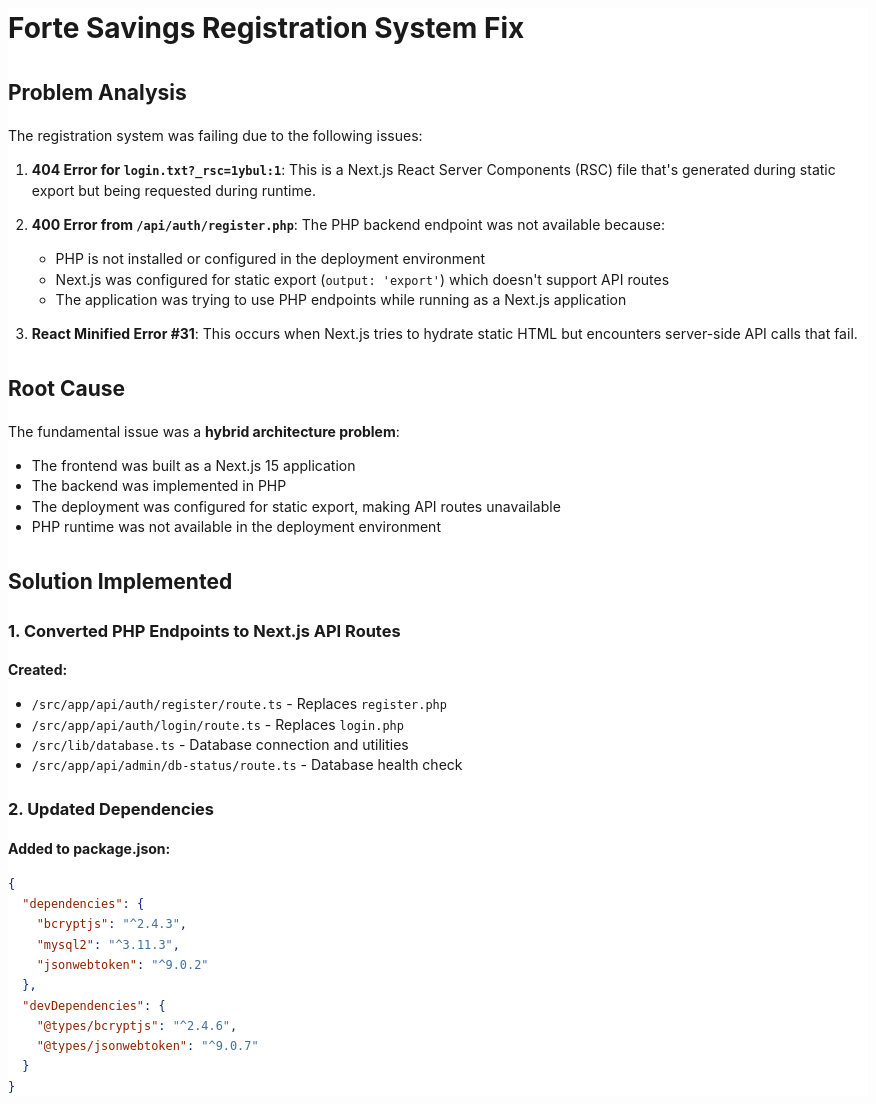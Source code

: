 # Forte Savings Registration System Fix

## Problem Analysis

The registration system was failing due to the following issues:

1. **404 Error for `login.txt?_rsc=1ybul:1`**: This is a Next.js React Server Components (RSC) file that's generated during static export but being requested during runtime.

2. **400 Error from `/api/auth/register.php`**: The PHP backend endpoint was not available because:
   - PHP is not installed or configured in the deployment environment
   - Next.js was configured for static export (`output: 'export'`) which doesn't support API routes
   - The application was trying to use PHP endpoints while running as a Next.js application

3. **React Minified Error #31**: This occurs when Next.js tries to hydrate static HTML but encounters server-side API calls that fail.

## Root Cause

The fundamental issue was a **hybrid architecture problem**:
- The frontend was built as a Next.js 15 application
- The backend was implemented in PHP
- The deployment was configured for static export, making API routes unavailable
- PHP runtime was not available in the deployment environment

## Solution Implemented

### 1. Converted PHP Endpoints to Next.js API Routes

**Created:**
- `/src/app/api/auth/register/route.ts` - Replaces `register.php`
- `/src/app/api/auth/login/route.ts` - Replaces `login.php`
- `/src/lib/database.ts` - Database connection and utilities
- `/src/app/api/admin/db-status/route.ts` - Database health check

### 2. Updated Dependencies

**Added to package.json:**
```json
{
  "dependencies": {
    "bcryptjs": "^2.4.3",
    "mysql2": "^3.11.3",
    "jsonwebtoken": "^9.0.2"
  },
  "devDependencies": {
    "@types/bcryptjs": "^2.4.6",
    "@types/jsonwebtoken": "^9.0.7"
  }
}
```
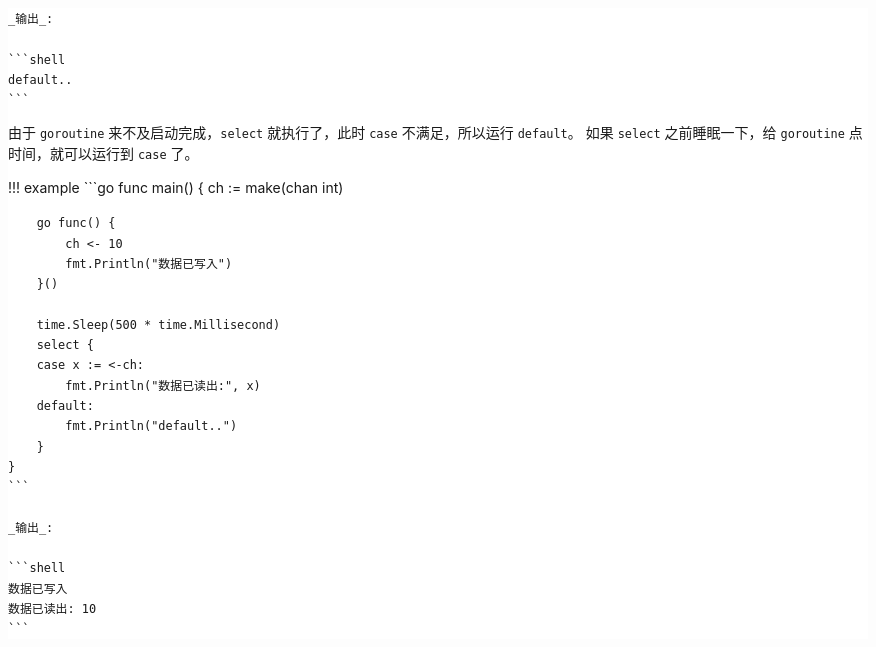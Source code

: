     _输出_:

    ```shell
    default..
    ```

由于 `goroutine` 来不及启动完成，`select` 就执行了，此时 `case` 不满足，所以运行 `default`。
如果 `select` 之前睡眠一下，给 `goroutine` 点时间，就可以运行到 `case` 了。

!!! example
    ```go
    func main() {
        ch := make(chan int)

        go func() {
            ch <- 10
            fmt.Println("数据已写入")
        }()

        time.Sleep(500 * time.Millisecond)
        select {
        case x := <-ch:
            fmt.Println("数据已读出:", x)
        default:
            fmt.Println("default..")
        }
    }
    ```

    _输出_:

    ```shell
    数据已写入
    数据已读出: 10
    ```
◆ ◆ ◆ ◆ ◆ ◆ ◆
* [Task requirements]: Scan the lines above for "- PHP is not" and for "- The application". Repeat exactly the line holding each of them and every line in between.

* [Task answer]:
   - PHP is not installed or configured in the deployment environment
   - Next.js was configured for static export (`output: 'export'`) which doesn't support API routes
   - The application was trying to use PHP endpoints while running as a Next.js application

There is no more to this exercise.